ÉL ES MI AMIGO FIEL, MI LUGAR DE PROTECCIÓN, MI MÁS ALTO ESCONDITE, MI LIBERTADOR.
SALMO 144:2, DHH.
Además de disfrutar los viajes y las aventuras, como pastor, me gusta mucho predicar. Como sabemos, todo predicador necesita un púlpito. Puede ser de madera, acrílico o incluso de vidrio.
Lo importante es tener un lugar donde apoyar la Biblia y algunas anotaciones. ¡Prepárate! ¿Viajamos a Noruega para conocer el púlpito más grande del mundo? Este país de auroras boreales, sol de medianoche, salmón inigualable e inmensos desfiladeros naturales también tiene un lugar aún más increíble.
Está hecho de roca pura, y desde su cima se tiene una de las vistas más impresionantes del planeta… ¿Desde su cima? ¡Así es! El Preikestolen (que, traducido, significa «púlpito») es uno de los puntos turísticos más visitados de Noruega.
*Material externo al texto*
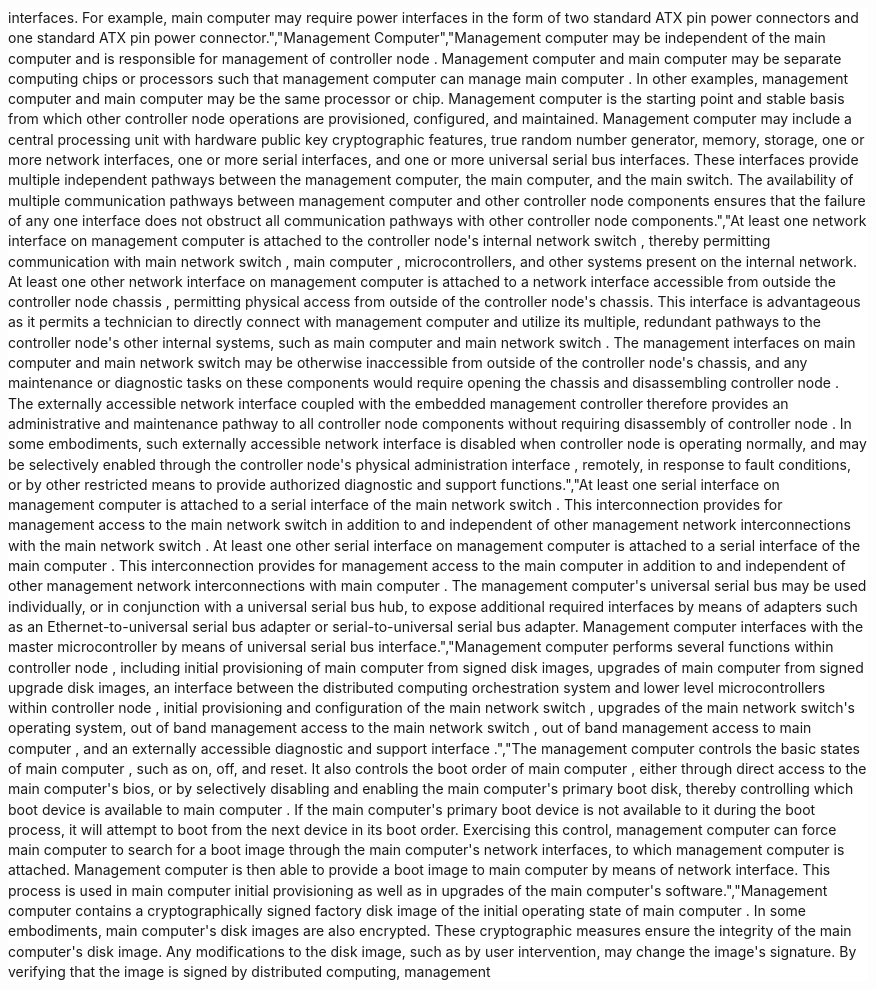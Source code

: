 interfaces. For example, main computer  may require power interfaces in the form of two standard ATX  pin power connectors and one standard ATX  pin power connector.","Management Computer","Management computer  may be independent of the main computer  and is responsible for management of controller node . Management computer  and main computer  may be separate computing chips or processors such that management computer  can manage main computer . In other examples, management computer  and main computer may be the same processor or chip. Management computer  is the starting point and stable basis from which other controller node operations are provisioned, configured, and maintained. Management computer  may include a central processing unit with hardware public key cryptographic features, true random number generator, memory, storage, one or more network interfaces, one or more serial interfaces, and one or more universal serial bus interfaces. These interfaces provide multiple independent pathways between the management computer, the main computer, and the main switch. The availability of multiple communication pathways between management computer  and other controller node components ensures that the failure of any one interface does not obstruct all communication pathways with other controller node components.","At least one network interface on management computer  is attached to the controller node's internal network switch , thereby permitting communication with main network switch , main computer , microcontrollers, and other systems present on the internal network. At least one other network interface on management computer  is attached to a network interface accessible from outside the controller node chassis , permitting physical access from outside of the controller node's chassis. This interface is advantageous as it permits a technician to directly connect with management computer  and utilize its multiple, redundant pathways to the controller node's other internal systems, such as main computer  and main network switch . The management interfaces on main computer  and main network switch  may be otherwise inaccessible from outside of the controller node's chassis, and any maintenance or diagnostic tasks on these components would require opening the chassis and disassembling controller node . The externally accessible network interface coupled with the embedded management controller therefore provides an administrative and maintenance pathway to all controller node components without requiring disassembly of controller node . In some embodiments, such externally accessible network interface  is disabled when controller node  is operating normally, and may be selectively enabled through the controller node's physical administration interface , remotely, in response to fault conditions, or by other restricted means to provide authorized diagnostic and support functions.","At least one serial interface on management computer  is attached to a serial interface of the main network switch . This interconnection provides for management access to the main network switch  in addition to and independent of other management network interconnections with the main network switch . At least one other serial interface on management computer  is attached to a serial interface of the main computer . This interconnection provides for management access to the main computer  in addition to and independent of other management network interconnections with main computer . The management computer's universal serial bus may be used individually, or in conjunction with a universal serial bus hub, to expose additional required interfaces by means of adapters such as an Ethernet-to-universal serial bus adapter or serial-to-universal serial bus adapter. Management computer  interfaces with the master microcontroller  by means of universal serial bus interface.","Management computer  performs several functions within controller node , including initial provisioning of main computer  from signed disk images, upgrades of main computer  from signed upgrade disk images, an interface between the distributed computing orchestration system and lower level microcontrollers within controller node , initial provisioning and configuration of the main network switch , upgrades of the main network switch's  operating system, out of band management access to the main network switch , out of band management access to main computer , and an externally accessible diagnostic and support interface .","The management computer controls the basic states of main computer , such as on, off, and reset. It also controls the boot order of main computer , either through direct access to the main computer's bios, or by selectively disabling and enabling the main computer's primary boot disk, thereby controlling which boot device is available to main computer . If the main computer's primary boot device is not available to it during the boot process, it will attempt to boot from the next device in its boot order. Exercising this control, management computer  can force main computer  to search for a boot image through the main computer's network interfaces, to which management computer  is attached. Management computer  is then able to provide a boot image to main computer  by means of network interface. This process is used in main computer  initial provisioning as well as in upgrades of the main computer's software.","Management computer  contains a cryptographically signed factory disk image of the initial operating state of main computer . In some embodiments, main computer's  disk images are also encrypted. These cryptographic measures ensure the integrity of the main computer's disk image. Any modifications to the disk image, such as by user intervention, may change the image's signature. By verifying that the image is signed by distributed computing, management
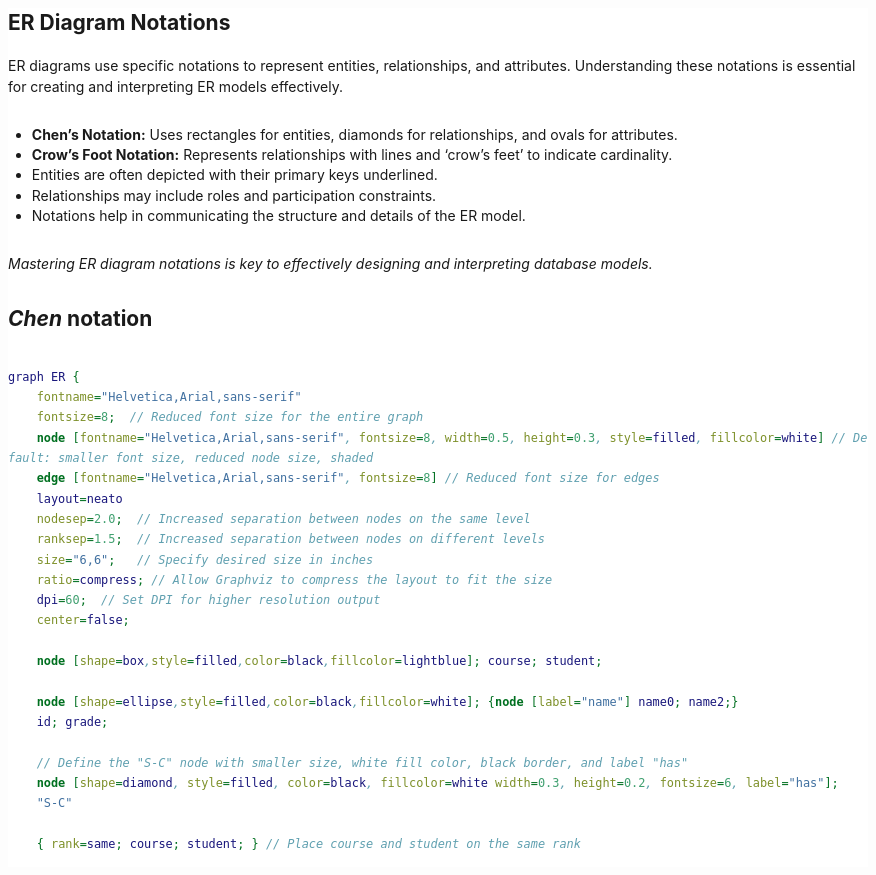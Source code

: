 </div>

</div>

## ER Diagram Notations

ER diagrams use specific notations to represent entities, relationships,
and attributes. Understanding these notations is essential for creating
and interpreting ER models effectively.

<div class="columns">

<div class="column" width="95%">

- **Chen’s Notation:** Uses rectangles for entities, diamonds for
  relationships, and ovals for attributes.
- **Crow’s Foot Notation:** Represents relationships with lines and
  ‘crow’s feet’ to indicate cardinality.
- Entities are often depicted with their primary keys underlined.
- Relationships may include roles and participation constraints.
- Notations help in communicating the structure and details of the ER
  model.

</div>

<div class="column" width="5%">

</div>

</div>

*Mastering ER diagram notations is key to effectively designing and
interpreting database models.*

## *Chen* notation

<div class="columns">

<div class="column" width="70%">

``` dot
graph ER {
    fontname="Helvetica,Arial,sans-serif"
    fontsize=8;  // Reduced font size for the entire graph
    node [fontname="Helvetica,Arial,sans-serif", fontsize=8, width=0.5, height=0.3, style=filled, fillcolor=white] // Default: smaller font size, reduced node size, shaded
    edge [fontname="Helvetica,Arial,sans-serif", fontsize=8] // Reduced font size for edges
    layout=neato
    nodesep=2.0;  // Increased separation between nodes on the same level
    ranksep=1.5;  // Increased separation between nodes on different levels
    size="6,6";   // Specify desired size in inches
    ratio=compress; // Allow Graphviz to compress the layout to fit the size
    dpi=60;  // Set DPI for higher resolution output
    center=false;
    
    node [shape=box,style=filled,color=black,fillcolor=lightblue]; course; student;

    node [shape=ellipse,style=filled,color=black,fillcolor=white]; {node [label="name"] name0; name2;}
    id; grade;

    // Define the "S-C" node with smaller size, white fill color, black border, and label "has"
    node [shape=diamond, style=filled, color=black, fillcolor=white width=0.3, height=0.2, fontsize=6, label="has"]; 
    "S-C"

    { rank=same; course; student; } // Place course and student on the same rank

```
Consiste en un macizo de piedra bruta que deja a cualquiera boquiabierto. Con 604 metros de altura, este acantilado de caída libre equivale a un edificio de más de 220 pisos.
Su cima, una plataforma cuadrada de 25 metros por lado, es una invitación irresistible a quienes no escatiman esfuerzos para llegar a las vistas más deslumbrantes de la Tierra.
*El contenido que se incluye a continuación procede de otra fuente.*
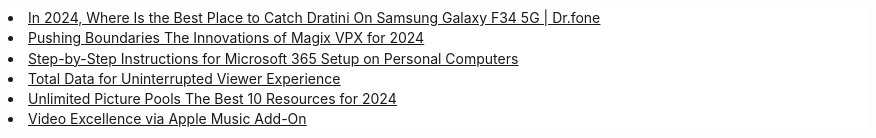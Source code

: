 <li><a href="https://change-location.techidaily.com/in-2024-where-is-the-best-place-to-catch-dratini-on-samsung-galaxy-f34-5g-drfone-by-drfone-virtual-android/"><u>In 2024, Where Is the Best Place to Catch Dratini On Samsung Galaxy F34 5G | Dr.fone</u></a></li>
<li><a href="https://fox-links.techidaily.com/pushing-boundaries-the-innovations-of-magix-vpx-for-2024/"><u>Pushing Boundaries  The Innovations of Magix VPX for 2024</u></a></li>
<li><a href="https://tech-renaissance.techidaily.com/step-by-step-instructions-for-microsoft-365-setup-on-personal-computers/"><u>Step-by-Step Instructions for Microsoft 365 Setup on Personal Computers</u></a></li>
<li><a href="https://extra-tips.techidaily.com/total-data-for-uninterrupted-viewer-experience/"><u>Total Data for Uninterrupted Viewer Experience</u></a></li>
<li><a href="https://some-skills.techidaily.com/unlimited-picture-pools-the-best-10-resources-for-2024/"><u>Unlimited Picture Pools  The Best 10 Resources for 2024</u></a></li>
<li><a href="https://fox-links.techidaily.com/video-excellence-via-apple-music-add-on/"><u>Video Excellence via Apple Music Add-On</u></a></li>
</ul></div>
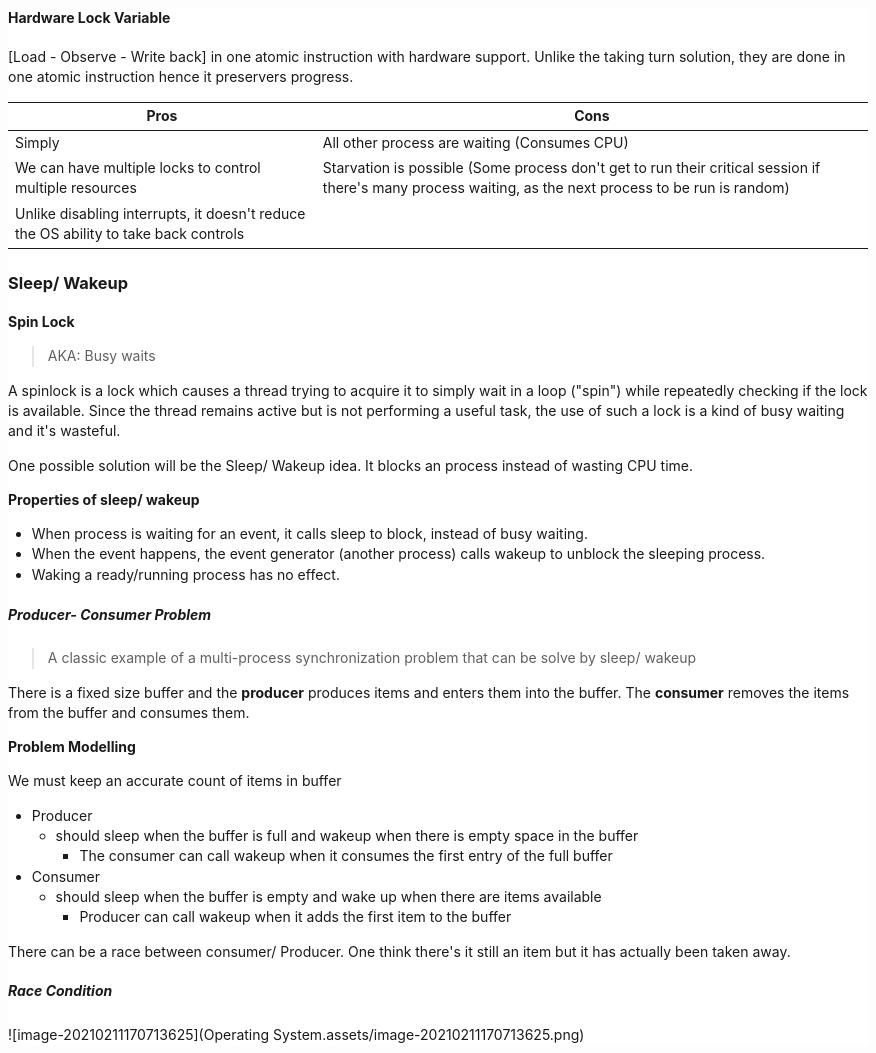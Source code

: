 #### Hardware Lock Variable

[Load - Observe - Write back] in one atomic instruction with hardware support. Unlike the taking turn solution, they are done in one atomic instruction hence it preservers progress.

| Pros                                                         | Cons                                                         |
| ------------------------------------------------------------ | ------------------------------------------------------------ |
| Simply                                                       | All other process are waiting (Consumes CPU)                 |
| We can have multiple locks to control multiple resources     | Starvation is possible (Some process don't get to run their critical session if there's many process waiting, as the next process to be run is random) |
| Unlike disabling interrupts, it doesn't reduce the OS ability to take back controls |                                                              |

### Sleep/ Wakeup

**Spin Lock**

> AKA: Busy waits

A spinlock is a lock which causes a thread trying to acquire it to simply wait in a loop ("spin") while repeatedly checking if the lock is available. Since the thread remains active but is not performing a useful task, the use of such a lock is a kind of busy waiting and it's wasteful.

One possible solution will be the Sleep/ Wakeup idea. It blocks an process instead of wasting CPU time.

**Properties of sleep/ wakeup**

* When process is waiting for an event, it calls sleep to block, instead of busy waiting.
* When the event happens, the event generator (another process) calls wakeup to unblock the sleeping process.
* Waking a ready/running process has no effect.

##### Producer- Consumer Problem

>  A classic example of a multi-process synchronization problem that can be solve by sleep/ wakeup

There is a fixed size buffer and the **producer** produces items and enters them into the buffer. The **consumer** removes the items from the buffer and consumes them.

**Problem Modelling**

We must keep an accurate count of items in buffer

* Producer
    * should sleep when the buffer is full and wakeup when there is empty space in the buffer
        * The consumer can call wakeup when it consumes the first entry of the full buffer
* Consumer
    * should sleep when the buffer is empty and wake up when there are items available
        * Producer can call wakeup when it adds the first item to the buffer

There can be a race between consumer/ Producer. One think there's it still an item but it has actually been taken away.

##### Race Condition

![image-20210211170713625](Operating System.assets/image-20210211170713625.png)

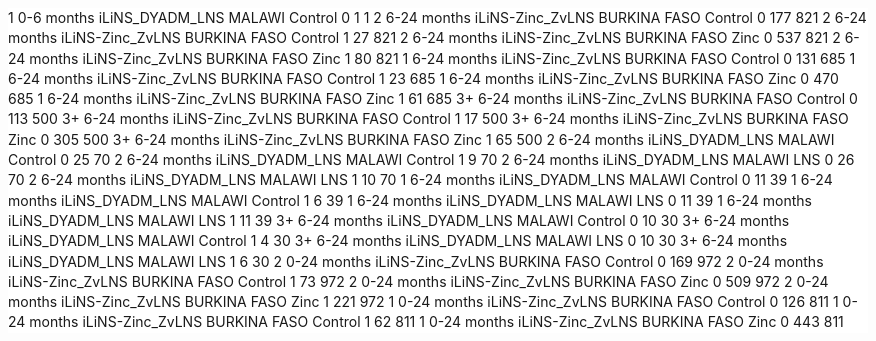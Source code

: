 1          0-6 months    iLiNS_DYADM_LNS            MALAWI                         Control                0        1       1
2          6-24 months   iLiNS-Zinc_ZvLNS           BURKINA FASO                   Control                0      177     821
2          6-24 months   iLiNS-Zinc_ZvLNS           BURKINA FASO                   Control                1       27     821
2          6-24 months   iLiNS-Zinc_ZvLNS           BURKINA FASO                   Zinc                   0      537     821
2          6-24 months   iLiNS-Zinc_ZvLNS           BURKINA FASO                   Zinc                   1       80     821
1          6-24 months   iLiNS-Zinc_ZvLNS           BURKINA FASO                   Control                0      131     685
1          6-24 months   iLiNS-Zinc_ZvLNS           BURKINA FASO                   Control                1       23     685
1          6-24 months   iLiNS-Zinc_ZvLNS           BURKINA FASO                   Zinc                   0      470     685
1          6-24 months   iLiNS-Zinc_ZvLNS           BURKINA FASO                   Zinc                   1       61     685
3+         6-24 months   iLiNS-Zinc_ZvLNS           BURKINA FASO                   Control                0      113     500
3+         6-24 months   iLiNS-Zinc_ZvLNS           BURKINA FASO                   Control                1       17     500
3+         6-24 months   iLiNS-Zinc_ZvLNS           BURKINA FASO                   Zinc                   0      305     500
3+         6-24 months   iLiNS-Zinc_ZvLNS           BURKINA FASO                   Zinc                   1       65     500
2          6-24 months   iLiNS_DYADM_LNS            MALAWI                         Control                0       25      70
2          6-24 months   iLiNS_DYADM_LNS            MALAWI                         Control                1        9      70
2          6-24 months   iLiNS_DYADM_LNS            MALAWI                         LNS                    0       26      70
2          6-24 months   iLiNS_DYADM_LNS            MALAWI                         LNS                    1       10      70
1          6-24 months   iLiNS_DYADM_LNS            MALAWI                         Control                0       11      39
1          6-24 months   iLiNS_DYADM_LNS            MALAWI                         Control                1        6      39
1          6-24 months   iLiNS_DYADM_LNS            MALAWI                         LNS                    0       11      39
1          6-24 months   iLiNS_DYADM_LNS            MALAWI                         LNS                    1       11      39
3+         6-24 months   iLiNS_DYADM_LNS            MALAWI                         Control                0       10      30
3+         6-24 months   iLiNS_DYADM_LNS            MALAWI                         Control                1        4      30
3+         6-24 months   iLiNS_DYADM_LNS            MALAWI                         LNS                    0       10      30
3+         6-24 months   iLiNS_DYADM_LNS            MALAWI                         LNS                    1        6      30
2          0-24 months   iLiNS-Zinc_ZvLNS           BURKINA FASO                   Control                0      169     972
2          0-24 months   iLiNS-Zinc_ZvLNS           BURKINA FASO                   Control                1       73     972
2          0-24 months   iLiNS-Zinc_ZvLNS           BURKINA FASO                   Zinc                   0      509     972
2          0-24 months   iLiNS-Zinc_ZvLNS           BURKINA FASO                   Zinc                   1      221     972
1          0-24 months   iLiNS-Zinc_ZvLNS           BURKINA FASO                   Control                0      126     811
1          0-24 months   iLiNS-Zinc_ZvLNS           BURKINA FASO                   Control                1       62     811
1          0-24 months   iLiNS-Zinc_ZvLNS           BURKINA FASO                   Zinc                   0      443     811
Desde allí, se pueden ver fiordos altísimos con ríos que serpentean en sus bases, vegetación que se desliza por las laderas y una plenitud indescriptible que se funde en el horizonte. Lo que más llama la atención es que la roca, de un admirable color gris claro, parece haber sido cortada con un enorme cuchillo afilado.
El acantilado es tan recto que los más valientes se acuestan al borde y dejan la cabeza colgando en el vacío para ver todo lo que hay abajo. ¡Simplemente fantástico! Lo curioso es que nadie sabe exactamente de dónde surgió la idea de llamar «púlpito» a este templo del alpinismo, pero es imposible no pensar en Dios en un lugar así.
Cuando Elías predicaba, Juan el Bautista anunciaba, Pablo sorprendía o Juan emocionaba, visualizaban a un Dios increíble en sus mensajes. Y ese mismo Señor quiere ser parte del sermón de tu vida en este mismo momento.
No necesitas ser un gran predicador ni tener un púlpito en Noruega. Solo deja que Jesús te use y verás el milagro de la salvación, en ti y en los demás. Y el paisaje futuro será aún más espectacular. ¡Deja que Dios te sorprenda!